◆ Exercise instructions ◆
Your answer is the lines below, exactly, from the one that contains "其次有一些我们合作的大公司也" through the one that contains "比如说招3个工程师要6万块钱", both included.

________________

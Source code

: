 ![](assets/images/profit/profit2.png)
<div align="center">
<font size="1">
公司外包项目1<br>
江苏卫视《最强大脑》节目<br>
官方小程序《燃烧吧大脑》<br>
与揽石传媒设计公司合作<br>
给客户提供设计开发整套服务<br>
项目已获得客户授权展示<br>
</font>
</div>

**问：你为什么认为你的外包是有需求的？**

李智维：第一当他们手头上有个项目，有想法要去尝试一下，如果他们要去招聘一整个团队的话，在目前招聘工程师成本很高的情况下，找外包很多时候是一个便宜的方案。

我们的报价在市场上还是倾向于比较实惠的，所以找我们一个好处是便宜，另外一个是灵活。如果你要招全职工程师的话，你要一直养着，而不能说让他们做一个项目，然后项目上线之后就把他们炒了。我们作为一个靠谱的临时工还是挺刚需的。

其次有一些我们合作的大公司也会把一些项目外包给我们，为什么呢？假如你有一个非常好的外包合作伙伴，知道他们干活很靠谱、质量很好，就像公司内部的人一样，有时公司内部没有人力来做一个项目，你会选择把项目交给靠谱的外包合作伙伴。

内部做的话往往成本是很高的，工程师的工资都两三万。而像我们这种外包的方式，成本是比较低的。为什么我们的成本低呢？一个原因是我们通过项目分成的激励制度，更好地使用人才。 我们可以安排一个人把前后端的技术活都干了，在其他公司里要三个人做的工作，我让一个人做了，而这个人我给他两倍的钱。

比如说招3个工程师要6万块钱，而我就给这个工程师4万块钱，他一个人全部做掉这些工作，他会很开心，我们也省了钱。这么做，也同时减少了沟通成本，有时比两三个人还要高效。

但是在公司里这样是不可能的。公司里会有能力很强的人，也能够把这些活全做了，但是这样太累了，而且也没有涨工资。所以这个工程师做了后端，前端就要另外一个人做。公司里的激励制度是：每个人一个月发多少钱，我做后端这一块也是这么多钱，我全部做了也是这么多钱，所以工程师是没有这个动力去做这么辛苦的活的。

________________

◆ Solved exercise ◆
其次有一些我们合作的大公司也会把一些项目外包给我们，为什么呢？假如你有一个非常好的外包合作伙伴，知道他们干活很靠谱、质量很好，就像公司内部的人一样，有时公司内部没有人力来做一个项目，你会选择把项目交给靠谱的外包合作伙伴。

内部做的话往往成本是很高的，工程师的工资都两三万。而像我们这种外包的方式，成本是比较低的。为什么我们的成本低呢？一个原因是我们通过项目分成的激励制度，更好地使用人才。 我们可以安排一个人把前后端的技术活都干了，在其他公司里要三个人做的工作，我让一个人做了，而这个人我给他两倍的钱。

比如说招3个工程师要6万块钱，而我就给这个工程师4万块钱，他一个人全部做掉这些工作，他会很开心，我们也省了钱。这么做，也同时减少了沟通成本，有时比两三个人还要高效。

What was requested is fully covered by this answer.